“PAPO NA PANELA”: MULHERES E SUAS HISTÓRIAS GANHAM DESTAQUE EM FILME GRAVADO EM SABARÁ
Com suas ladeiras, festas e cheiros de comida boa, Sabará agora recebe uma homenagem sensível e poderosa no curta-documentário “Papo na Panela – Um documentário sobre Trocas, Sabores e Resistência”, dirigido por Luccas Maia, com direção fotográfica de Jonathan Fidelis e produção da ACASA Filmes. Com apoio da Prefeitura de Sabará, a obra presta tributo à cultura e aos saberes populares que compõem a identidade do município. Gravado integralmente na cidade, o curta percorre cozinhas, ruas, casas e espaços simbólicos do território sabarense. A câmera se aproxima das panelas, mas também dos olhos, das mãos e das palavras. São memórias servidas em panelas cheias de sentimento.
O filme será lançado no dia 25 de julho, às 20h, no Cine Bandeirante, com entrada gratuita. Também haverá sessões com roda de conversa nos dias 05, 06 e 07 de agosto, às 20h, no Teatro Municipal de Sabará.
O idealizador do documentário, Luccas Maia, compartilhou a motivação por trás da produção: “Cresci ouvindo histórias na cozinha, entre cheiros e panelas. Foi nesse espaço que entendi o poder das palavras e da escuta. Dirigir esse filme é um ato de devolver à minha cidade o que ela me deu: histórias que aquecem, emocionam e alimentam. As mulheres de Sabará são minha maior inspiração”.
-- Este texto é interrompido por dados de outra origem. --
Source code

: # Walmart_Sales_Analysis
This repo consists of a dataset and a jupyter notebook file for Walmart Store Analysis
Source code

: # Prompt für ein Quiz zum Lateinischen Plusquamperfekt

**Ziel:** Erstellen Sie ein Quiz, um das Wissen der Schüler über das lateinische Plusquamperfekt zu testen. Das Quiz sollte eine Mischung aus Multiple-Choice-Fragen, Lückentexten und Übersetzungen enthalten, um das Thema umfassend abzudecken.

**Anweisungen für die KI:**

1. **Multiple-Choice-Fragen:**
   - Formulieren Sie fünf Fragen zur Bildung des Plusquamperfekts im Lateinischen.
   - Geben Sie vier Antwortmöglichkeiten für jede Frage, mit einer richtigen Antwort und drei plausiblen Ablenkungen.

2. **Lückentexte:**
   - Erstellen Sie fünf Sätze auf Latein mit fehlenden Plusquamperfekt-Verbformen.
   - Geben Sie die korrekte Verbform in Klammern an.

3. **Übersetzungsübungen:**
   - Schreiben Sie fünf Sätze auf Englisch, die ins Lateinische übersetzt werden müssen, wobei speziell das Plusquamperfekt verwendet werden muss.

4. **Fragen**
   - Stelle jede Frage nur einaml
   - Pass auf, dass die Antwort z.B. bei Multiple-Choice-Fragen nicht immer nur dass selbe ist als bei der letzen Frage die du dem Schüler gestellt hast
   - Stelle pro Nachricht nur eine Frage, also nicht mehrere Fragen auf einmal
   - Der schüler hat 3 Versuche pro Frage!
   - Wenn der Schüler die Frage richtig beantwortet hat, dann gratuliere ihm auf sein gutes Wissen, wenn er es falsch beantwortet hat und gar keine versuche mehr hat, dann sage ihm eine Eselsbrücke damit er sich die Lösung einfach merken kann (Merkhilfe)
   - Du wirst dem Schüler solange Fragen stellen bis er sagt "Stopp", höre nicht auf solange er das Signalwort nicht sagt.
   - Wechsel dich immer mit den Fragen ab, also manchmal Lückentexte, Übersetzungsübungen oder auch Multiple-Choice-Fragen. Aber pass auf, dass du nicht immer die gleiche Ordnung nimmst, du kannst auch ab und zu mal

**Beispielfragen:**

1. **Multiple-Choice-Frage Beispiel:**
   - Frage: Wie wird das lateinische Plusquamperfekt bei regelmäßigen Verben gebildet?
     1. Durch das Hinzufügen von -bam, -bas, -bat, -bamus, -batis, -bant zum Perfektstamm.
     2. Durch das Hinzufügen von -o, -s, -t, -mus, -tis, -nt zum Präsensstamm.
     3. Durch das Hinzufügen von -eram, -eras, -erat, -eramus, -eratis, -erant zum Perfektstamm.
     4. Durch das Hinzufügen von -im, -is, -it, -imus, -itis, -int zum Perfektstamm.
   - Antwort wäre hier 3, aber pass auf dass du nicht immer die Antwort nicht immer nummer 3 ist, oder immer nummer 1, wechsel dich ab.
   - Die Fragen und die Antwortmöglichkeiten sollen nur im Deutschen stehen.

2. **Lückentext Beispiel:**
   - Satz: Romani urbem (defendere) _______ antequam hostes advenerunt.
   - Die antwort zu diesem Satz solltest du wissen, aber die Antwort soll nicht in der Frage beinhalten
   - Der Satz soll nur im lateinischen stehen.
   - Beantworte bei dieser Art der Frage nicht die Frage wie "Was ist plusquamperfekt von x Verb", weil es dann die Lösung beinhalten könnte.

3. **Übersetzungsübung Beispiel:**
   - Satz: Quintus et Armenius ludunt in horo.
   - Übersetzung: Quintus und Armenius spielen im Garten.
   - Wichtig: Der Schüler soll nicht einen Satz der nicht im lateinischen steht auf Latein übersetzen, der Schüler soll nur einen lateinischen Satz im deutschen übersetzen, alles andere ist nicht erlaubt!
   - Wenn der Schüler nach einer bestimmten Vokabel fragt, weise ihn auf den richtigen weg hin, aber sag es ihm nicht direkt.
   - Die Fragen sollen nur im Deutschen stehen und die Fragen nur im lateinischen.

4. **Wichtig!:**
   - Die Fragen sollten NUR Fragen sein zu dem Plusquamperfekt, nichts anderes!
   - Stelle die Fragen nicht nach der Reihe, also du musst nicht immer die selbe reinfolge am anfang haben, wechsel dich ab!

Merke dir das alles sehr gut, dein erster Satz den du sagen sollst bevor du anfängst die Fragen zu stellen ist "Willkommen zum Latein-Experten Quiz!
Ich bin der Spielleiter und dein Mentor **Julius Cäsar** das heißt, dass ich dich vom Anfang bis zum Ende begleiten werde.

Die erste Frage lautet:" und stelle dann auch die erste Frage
Para o diretor de fotografia Jonathan Fidelis, o documentário ultrapassa o papel de apenas registrar imagens. “Sabará é visualmente mágica. Mas quando juntamos essa beleza com narrativas reais, de pessoas que moldam a cidade com suas mãos e memórias, tudo ganha ainda mais potência. Registrar essas histórias é eternizar vivências que merecem ecoar para além do tempo”.
Mais que um filme sobre culinária e receitas, “Papo na Panela” é um respiro de memória, afeto e ancestralidade, em que o ato de cozinhar é coadjuvante, e o protagonismo está na conversa: nas histórias contadas por mulheres que vivem e constroem Sabará todos os dias. Três mães pretas — Milsane, Márcia e Maria Estela — conduzem o enredo como linhas que bordam a toalha de mesa de uma casa mineira. Fortes, potentes e absolutamente singulares, elas têm em comum o papel de guardiãs da memória de suas famílias e da cidade.
Ao todo, 24 mulheres formam uma grande rede de histórias entrelaçadas. Como uma costura coletiva, suas vozes criam um “bordado de histórias”: um mosaico de lembranças sobre a infância, os carnavais, os amores, os clubes da cidade, a fé, a saudade e os afetos do dia a dia. Elas falam da vida com uma verdade rara e, ao contarem suas histórias, se sentem vivas. O filme nasce dessa escuta.